Opening a new restaurant just after a financial crash didn’t allow Milic and Badman a large budget, especially for a custom tiled floor.
The contractor Milic hired knew of some other tile jobs being done around town that may have had some leftovers. Milic learned that one man’s trash really is another man’s treasure, and hit the jackpot in nearby dumpsters.
That tile floor became a signature of FnB.
But when the restaurant moved from the original location and into the current one, the floor stayed behind.
“I was always pining to bring back that juju,” Milic says.
So, after one really good night of service, a bit of rosé, and Badman saying “Let’s do it,” plans for the FnB bar to take over the Bodega space were set in motion. Milic knew this was his chance to redo the beloved tile floor.
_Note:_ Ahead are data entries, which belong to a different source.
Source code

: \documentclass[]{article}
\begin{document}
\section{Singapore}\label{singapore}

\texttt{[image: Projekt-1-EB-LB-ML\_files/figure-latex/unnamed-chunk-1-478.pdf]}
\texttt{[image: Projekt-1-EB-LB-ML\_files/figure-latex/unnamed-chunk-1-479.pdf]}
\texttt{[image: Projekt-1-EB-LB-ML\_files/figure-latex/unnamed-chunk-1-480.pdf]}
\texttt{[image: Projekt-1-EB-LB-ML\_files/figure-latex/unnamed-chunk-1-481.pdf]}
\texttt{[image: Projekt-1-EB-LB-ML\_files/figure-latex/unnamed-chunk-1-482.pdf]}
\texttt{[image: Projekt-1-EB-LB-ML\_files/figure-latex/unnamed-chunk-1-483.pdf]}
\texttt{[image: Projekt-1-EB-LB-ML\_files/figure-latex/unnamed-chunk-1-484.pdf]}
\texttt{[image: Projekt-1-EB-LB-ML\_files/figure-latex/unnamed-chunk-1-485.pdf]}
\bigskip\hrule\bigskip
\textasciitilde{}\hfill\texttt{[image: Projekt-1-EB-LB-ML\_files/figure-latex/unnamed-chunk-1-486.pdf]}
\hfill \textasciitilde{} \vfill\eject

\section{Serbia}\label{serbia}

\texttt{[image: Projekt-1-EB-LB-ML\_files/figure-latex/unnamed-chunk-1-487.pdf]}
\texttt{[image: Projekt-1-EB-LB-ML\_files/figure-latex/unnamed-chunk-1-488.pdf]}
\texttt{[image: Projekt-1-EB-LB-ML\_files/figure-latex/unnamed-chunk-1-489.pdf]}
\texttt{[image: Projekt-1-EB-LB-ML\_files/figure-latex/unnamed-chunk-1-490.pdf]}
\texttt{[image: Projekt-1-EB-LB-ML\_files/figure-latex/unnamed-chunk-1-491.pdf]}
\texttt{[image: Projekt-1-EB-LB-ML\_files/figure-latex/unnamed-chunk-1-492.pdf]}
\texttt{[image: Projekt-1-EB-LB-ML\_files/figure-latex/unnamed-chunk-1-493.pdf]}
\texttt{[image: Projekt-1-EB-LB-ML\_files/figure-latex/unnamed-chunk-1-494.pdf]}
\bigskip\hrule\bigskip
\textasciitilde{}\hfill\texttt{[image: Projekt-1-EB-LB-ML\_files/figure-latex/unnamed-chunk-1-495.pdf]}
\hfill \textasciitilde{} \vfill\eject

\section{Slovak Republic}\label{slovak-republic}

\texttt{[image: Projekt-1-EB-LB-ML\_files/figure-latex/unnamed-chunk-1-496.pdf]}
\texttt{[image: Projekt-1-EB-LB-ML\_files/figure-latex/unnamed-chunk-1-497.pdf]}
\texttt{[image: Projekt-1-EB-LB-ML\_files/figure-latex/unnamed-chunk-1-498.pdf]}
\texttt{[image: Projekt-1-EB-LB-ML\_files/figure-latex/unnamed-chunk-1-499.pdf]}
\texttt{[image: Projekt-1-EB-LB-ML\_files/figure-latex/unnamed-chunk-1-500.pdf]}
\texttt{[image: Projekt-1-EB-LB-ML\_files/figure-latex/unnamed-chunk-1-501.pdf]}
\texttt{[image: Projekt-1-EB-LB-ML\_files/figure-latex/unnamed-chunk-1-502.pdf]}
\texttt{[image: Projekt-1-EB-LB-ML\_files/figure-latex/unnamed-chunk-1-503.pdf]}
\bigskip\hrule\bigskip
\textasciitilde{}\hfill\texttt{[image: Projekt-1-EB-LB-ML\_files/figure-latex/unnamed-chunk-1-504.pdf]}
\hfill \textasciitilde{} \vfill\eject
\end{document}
This time, no dumpsters were required.
Fourteen different kinds of tiles, including Mexican talavera with gold mixed into the paint, were used to piece together the floor. Milic says it was like assembling a puzzle.
Armed with an empty cardboard box and thousands of tiles, Milic created a one foot by one foot square of tiles, pass it off to the installers, and start on a new one.
“It was fun,” Milic says, “for the first hour.”
Four days later, the floor was complete.
Since the bar opened about a month ago, Milic says guests have been describing the floor as “uplifting” and “happy,” but for him, the floor “becomes another part of the conversation.”
And that conversation extends beyond the ground level.
The wine books filling the shelf right next to the entrance came from Milic’s own home, the globe lamps from the original FnB and the music from the 1930s through the ‘60s.
There’s a shelf covered in issues of Noble Rot, a timeless marble bar top, and a cement block made by artist Yolanda Esquer that reads, “reverie.”
On a floor-to-ceiling chalkboard wall, a quote from Walt Whitman’s Leaves of Grass has been scribed that's been an inspiration for years.
“The scale of it matches the profundity of the quote,” Milic says.
With a rotating monthly, regional wine list (plus an extensive selection of ciders), Milic says the goal was to cater to the wine geek without any wine snobbery.
“After all, it’s just grape juice,” he says.
Milic adds that guests have said the bar feels “like a little bistro in Paris” and “reminds them of an older city, another place.”
In his opinion, a restaurant requires three things to succeed: good food, excellent service, and an inviting space. FnB has the first two covered and will share them with the bar, so Milic wanted to create a space that transported guests, a “suspension of reality for a couple hours.”
And in that way, “mission accomplished,” Milic says.